> **What to produce**: Output the records in full, exactly as given.
(Beginning of The input)
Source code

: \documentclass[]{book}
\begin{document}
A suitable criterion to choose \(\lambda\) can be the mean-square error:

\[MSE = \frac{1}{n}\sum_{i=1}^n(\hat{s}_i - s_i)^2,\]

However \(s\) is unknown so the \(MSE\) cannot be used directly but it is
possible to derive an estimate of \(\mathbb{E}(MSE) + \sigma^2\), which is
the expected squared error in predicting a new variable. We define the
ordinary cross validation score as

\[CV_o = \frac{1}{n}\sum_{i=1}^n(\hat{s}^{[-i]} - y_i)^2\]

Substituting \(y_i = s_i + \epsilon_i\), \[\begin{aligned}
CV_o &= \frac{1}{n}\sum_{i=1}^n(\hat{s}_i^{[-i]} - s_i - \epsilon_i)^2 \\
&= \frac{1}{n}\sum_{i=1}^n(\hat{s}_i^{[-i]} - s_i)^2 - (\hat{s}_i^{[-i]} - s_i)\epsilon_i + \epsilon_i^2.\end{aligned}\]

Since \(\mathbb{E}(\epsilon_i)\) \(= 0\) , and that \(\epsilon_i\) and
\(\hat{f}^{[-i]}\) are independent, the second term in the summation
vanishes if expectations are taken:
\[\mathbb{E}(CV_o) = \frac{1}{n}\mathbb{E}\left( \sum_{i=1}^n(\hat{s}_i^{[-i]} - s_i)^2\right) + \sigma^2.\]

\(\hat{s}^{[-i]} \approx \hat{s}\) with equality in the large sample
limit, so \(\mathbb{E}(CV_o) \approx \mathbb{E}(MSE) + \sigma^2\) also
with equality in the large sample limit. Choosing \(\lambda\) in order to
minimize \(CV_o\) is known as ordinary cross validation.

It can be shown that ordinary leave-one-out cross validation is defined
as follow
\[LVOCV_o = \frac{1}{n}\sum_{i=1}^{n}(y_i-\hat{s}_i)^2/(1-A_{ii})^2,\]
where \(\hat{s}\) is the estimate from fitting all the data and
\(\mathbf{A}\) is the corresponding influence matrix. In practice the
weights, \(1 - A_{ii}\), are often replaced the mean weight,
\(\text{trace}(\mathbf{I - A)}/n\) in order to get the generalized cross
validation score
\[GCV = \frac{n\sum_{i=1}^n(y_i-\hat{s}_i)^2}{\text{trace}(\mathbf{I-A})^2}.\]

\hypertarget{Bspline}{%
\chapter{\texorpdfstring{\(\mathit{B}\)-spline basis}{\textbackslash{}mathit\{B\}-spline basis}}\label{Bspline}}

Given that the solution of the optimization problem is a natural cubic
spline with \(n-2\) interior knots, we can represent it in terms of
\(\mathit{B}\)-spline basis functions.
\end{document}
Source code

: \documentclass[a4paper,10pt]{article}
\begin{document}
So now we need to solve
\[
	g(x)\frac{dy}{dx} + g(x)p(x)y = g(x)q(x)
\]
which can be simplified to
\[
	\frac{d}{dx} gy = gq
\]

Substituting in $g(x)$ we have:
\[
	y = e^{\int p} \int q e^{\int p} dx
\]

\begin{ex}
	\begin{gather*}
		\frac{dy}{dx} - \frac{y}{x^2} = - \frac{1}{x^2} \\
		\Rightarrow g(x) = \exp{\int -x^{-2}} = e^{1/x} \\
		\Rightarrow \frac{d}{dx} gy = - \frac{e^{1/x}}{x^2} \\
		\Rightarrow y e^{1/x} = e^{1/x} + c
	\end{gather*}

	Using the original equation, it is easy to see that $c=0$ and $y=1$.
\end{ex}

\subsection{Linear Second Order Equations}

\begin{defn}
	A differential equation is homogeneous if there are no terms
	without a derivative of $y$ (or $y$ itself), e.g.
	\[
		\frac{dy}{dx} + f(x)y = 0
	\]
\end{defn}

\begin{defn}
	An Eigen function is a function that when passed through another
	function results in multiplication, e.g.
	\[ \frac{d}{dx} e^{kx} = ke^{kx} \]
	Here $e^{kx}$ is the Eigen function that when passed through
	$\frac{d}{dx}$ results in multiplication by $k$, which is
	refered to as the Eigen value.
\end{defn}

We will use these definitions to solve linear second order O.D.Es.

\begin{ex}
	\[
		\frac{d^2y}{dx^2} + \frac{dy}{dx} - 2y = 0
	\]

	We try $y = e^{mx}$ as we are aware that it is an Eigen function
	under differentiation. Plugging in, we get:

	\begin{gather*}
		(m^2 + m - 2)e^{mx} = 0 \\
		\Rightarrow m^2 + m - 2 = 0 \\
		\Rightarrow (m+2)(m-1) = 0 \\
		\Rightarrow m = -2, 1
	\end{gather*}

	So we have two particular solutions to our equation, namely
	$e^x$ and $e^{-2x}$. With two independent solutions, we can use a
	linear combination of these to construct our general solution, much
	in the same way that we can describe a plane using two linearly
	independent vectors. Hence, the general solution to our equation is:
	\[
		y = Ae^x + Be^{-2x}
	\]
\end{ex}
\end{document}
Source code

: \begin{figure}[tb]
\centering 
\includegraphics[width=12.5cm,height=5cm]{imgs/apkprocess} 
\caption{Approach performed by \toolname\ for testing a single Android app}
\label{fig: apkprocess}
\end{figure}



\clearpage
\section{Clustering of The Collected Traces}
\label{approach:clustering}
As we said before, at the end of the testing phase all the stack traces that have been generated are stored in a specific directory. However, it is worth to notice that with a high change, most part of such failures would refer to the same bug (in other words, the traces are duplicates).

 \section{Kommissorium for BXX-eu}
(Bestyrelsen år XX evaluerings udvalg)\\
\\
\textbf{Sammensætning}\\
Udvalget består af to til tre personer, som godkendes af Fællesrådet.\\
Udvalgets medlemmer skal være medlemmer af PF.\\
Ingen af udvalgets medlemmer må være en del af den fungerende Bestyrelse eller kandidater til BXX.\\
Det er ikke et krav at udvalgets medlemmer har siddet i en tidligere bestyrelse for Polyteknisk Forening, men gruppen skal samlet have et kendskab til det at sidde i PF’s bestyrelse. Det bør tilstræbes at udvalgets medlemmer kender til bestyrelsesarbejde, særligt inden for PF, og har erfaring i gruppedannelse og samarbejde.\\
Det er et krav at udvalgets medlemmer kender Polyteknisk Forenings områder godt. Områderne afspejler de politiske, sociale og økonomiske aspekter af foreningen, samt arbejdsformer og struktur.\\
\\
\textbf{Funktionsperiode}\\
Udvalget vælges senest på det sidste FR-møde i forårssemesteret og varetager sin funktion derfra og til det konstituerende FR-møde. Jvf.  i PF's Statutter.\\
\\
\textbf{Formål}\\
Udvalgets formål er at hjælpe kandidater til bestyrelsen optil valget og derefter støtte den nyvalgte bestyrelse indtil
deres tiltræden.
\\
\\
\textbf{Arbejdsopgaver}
(End of The input)
> **Solution to this problem**:
Source code

: \documentclass[]{book}
\begin{document}
A suitable criterion to choose \(\lambda\) can be the mean-square error:

\[MSE = \frac{1}{n}\sum_{i=1}^n(\hat{s}_i - s_i)^2,\]

However \(s\) is unknown so the \(MSE\) cannot be used directly but it is
possible to derive an estimate of \(\mathbb{E}(MSE) + \sigma^2\), which is
the expected squared error in predicting a new variable. We define the
ordinary cross validation score as

\[CV_o = \frac{1}{n}\sum_{i=1}^n(\hat{s}^{[-i]} - y_i)^2\]

Substituting \(y_i = s_i + \epsilon_i\), \[\begin{aligned}
CV_o &= \frac{1}{n}\sum_{i=1}^n(\hat{s}_i^{[-i]} - s_i - \epsilon_i)^2 \\
&= \frac{1}{n}\sum_{i=1}^n(\hat{s}_i^{[-i]} - s_i)^2 - (\hat{s}_i^{[-i]} - s_i)\epsilon_i + \epsilon_i^2.\end{aligned}\]

Since \(\mathbb{E}(\epsilon_i)\) \(= 0\) , and that \(\epsilon_i\) and
\(\hat{f}^{[-i]}\) are independent, the second term in the summation
vanishes if expectations are taken:
\[\mathbb{E}(CV_o) = \frac{1}{n}\mathbb{E}\left( \sum_{i=1}^n(\hat{s}_i^{[-i]} - s_i)^2\right) + \sigma^2.\]

\(\hat{s}^{[-i]} \approx \hat{s}\) with equality in the large sample
limit, so \(\mathbb{E}(CV_o) \approx \mathbb{E}(MSE) + \sigma^2\) also
with equality in the large sample limit. Choosing \(\lambda\) in order to
minimize \(CV_o\) is known as ordinary cross validation.

It can be shown that ordinary leave-one-out cross validation is defined
as follow
\[LVOCV_o = \frac{1}{n}\sum_{i=1}^{n}(y_i-\hat{s}_i)^2/(1-A_{ii})^2,\]
where \(\hat{s}\) is the estimate from fitting all the data and
\(\mathbf{A}\) is the corresponding influence matrix. In practice the
weights, \(1 - A_{ii}\), are often replaced the mean weight,
\(\text{trace}(\mathbf{I - A)}/n\) in order to get the generalized cross
validation score
\[GCV = \frac{n\sum_{i=1}^n(y_i-\hat{s}_i)^2}{\text{trace}(\mathbf{I-A})^2}.\]

\hypertarget{Bspline}{%
\chapter{\texorpdfstring{\(\mathit{B}\)-spline basis}{\textbackslash{}mathit\{B\}-spline basis}}\label{Bspline}}

Given that the solution of the optimization problem is a natural cubic
spline with \(n-2\) interior knots, we can represent it in terms of
\(\mathit{B}\)-spline basis functions.
\end{document}
Source code

: \documentclass[a4paper,10pt]{article}
\begin{document}
So now we need to solve
\[
	g(x)\frac{dy}{dx} + g(x)p(x)y = g(x)q(x)
\]
which can be simplified to
\[
	\frac{d}{dx} gy = gq
\]

Substituting in $g(x)$ we have:
\[
	y = e^{\int p} \int q e^{\int p} dx
\]

\begin{ex}
	\begin{gather*}
		\frac{dy}{dx} - \frac{y}{x^2} = - \frac{1}{x^2} \\
		\Rightarrow g(x) = \exp{\int -x^{-2}} = e^{1/x} \\
		\Rightarrow \frac{d}{dx} gy = - \frac{e^{1/x}}{x^2} \\
		\Rightarrow y e^{1/x} = e^{1/x} + c
	\end{gather*}

	Using the original equation, it is easy to see that $c=0$ and $y=1$.
\end{ex}

\subsection{Linear Second Order Equations}

\begin{defn}
	A differential equation is homogeneous if there are no terms
	without a derivative of $y$ (or $y$ itself), e.g.
	\[
		\frac{dy}{dx} + f(x)y = 0
	\]
\end{defn}

\begin{defn}
	An Eigen function is a function that when passed through another
	function results in multiplication, e.g.
	\[ \frac{d}{dx} e^{kx} = ke^{kx} \]
	Here $e^{kx}$ is the Eigen function that when passed through
	$\frac{d}{dx}$ results in multiplication by $k$, which is
	refered to as the Eigen value.
\end{defn}

We will use these definitions to solve linear second order O.D.Es.

\begin{ex}
	\[
		\frac{d^2y}{dx^2} + \frac{dy}{dx} - 2y = 0
	\]

	We try $y = e^{mx}$ as we are aware that it is an Eigen function
	under differentiation. Plugging in, we get:

	\begin{gather*}
		(m^2 + m - 2)e^{mx} = 0 \\
		\Rightarrow m^2 + m - 2 = 0 \\
		\Rightarrow (m+2)(m-1) = 0 \\
		\Rightarrow m = -2, 1
	\end{gather*}

	So we have two particular solutions to our equation, namely
	$e^x$ and $e^{-2x}$. With two independent solutions, we can use a
	linear combination of these to construct our general solution, much
	in the same way that we can describe a plane using two linearly
	independent vectors. Hence, the general solution to our equation is:
	\[
		y = Ae^x + Be^{-2x}
	\]
\end{ex}
\end{document}
Source code

: \begin{figure}[tb]
\centering 
\includegraphics[width=12.5cm,height=5cm]{imgs/apkprocess} 
\caption{Approach performed by \toolname\ for testing a single Android app}
\label{fig: apkprocess}
\end{figure}



\clearpage
\section{Clustering of The Collected Traces}
\label{approach:clustering}
As we said before, at the end of the testing phase all the stack traces that have been generated are stored in a specific directory. However, it is worth to notice that with a high change, most part of such failures would refer to the same bug (in other words, the traces are duplicates).

 \section{Kommissorium for BXX-eu}
(Bestyrelsen år XX evaluerings udvalg)\\
\\
\textbf{Sammensætning}\\
Udvalget består af to til tre personer, som godkendes af Fællesrådet.\\
Udvalgets medlemmer skal være medlemmer af PF.\\
Ingen af udvalgets medlemmer må være en del af den fungerende Bestyrelse eller kandidater til BXX.\\
Det er ikke et krav at udvalgets medlemmer har siddet i en tidligere bestyrelse for Polyteknisk Forening, men gruppen skal samlet have et kendskab til det at sidde i PF’s bestyrelse. Det bør tilstræbes at udvalgets medlemmer kender til bestyrelsesarbejde, særligt inden for PF, og har erfaring i gruppedannelse og samarbejde.\\
Det er et krav at udvalgets medlemmer kender Polyteknisk Forenings områder godt. Områderne afspejler de politiske, sociale og økonomiske aspekter af foreningen, samt arbejdsformer og struktur.\\
\\
\textbf{Funktionsperiode}\\
Udvalget vælges senest på det sidste FR-møde i forårssemesteret og varetager sin funktion derfra og til det konstituerende FR-møde. Jvf.  i PF's Statutter.\\
\\
\textbf{Formål}\\
Udvalgets formål er at hjælpe kandidater til bestyrelsen optil valget og derefter støtte den nyvalgte bestyrelse indtil
deres tiltræden.
\\
\\
\textbf{Arbejdsopgaver}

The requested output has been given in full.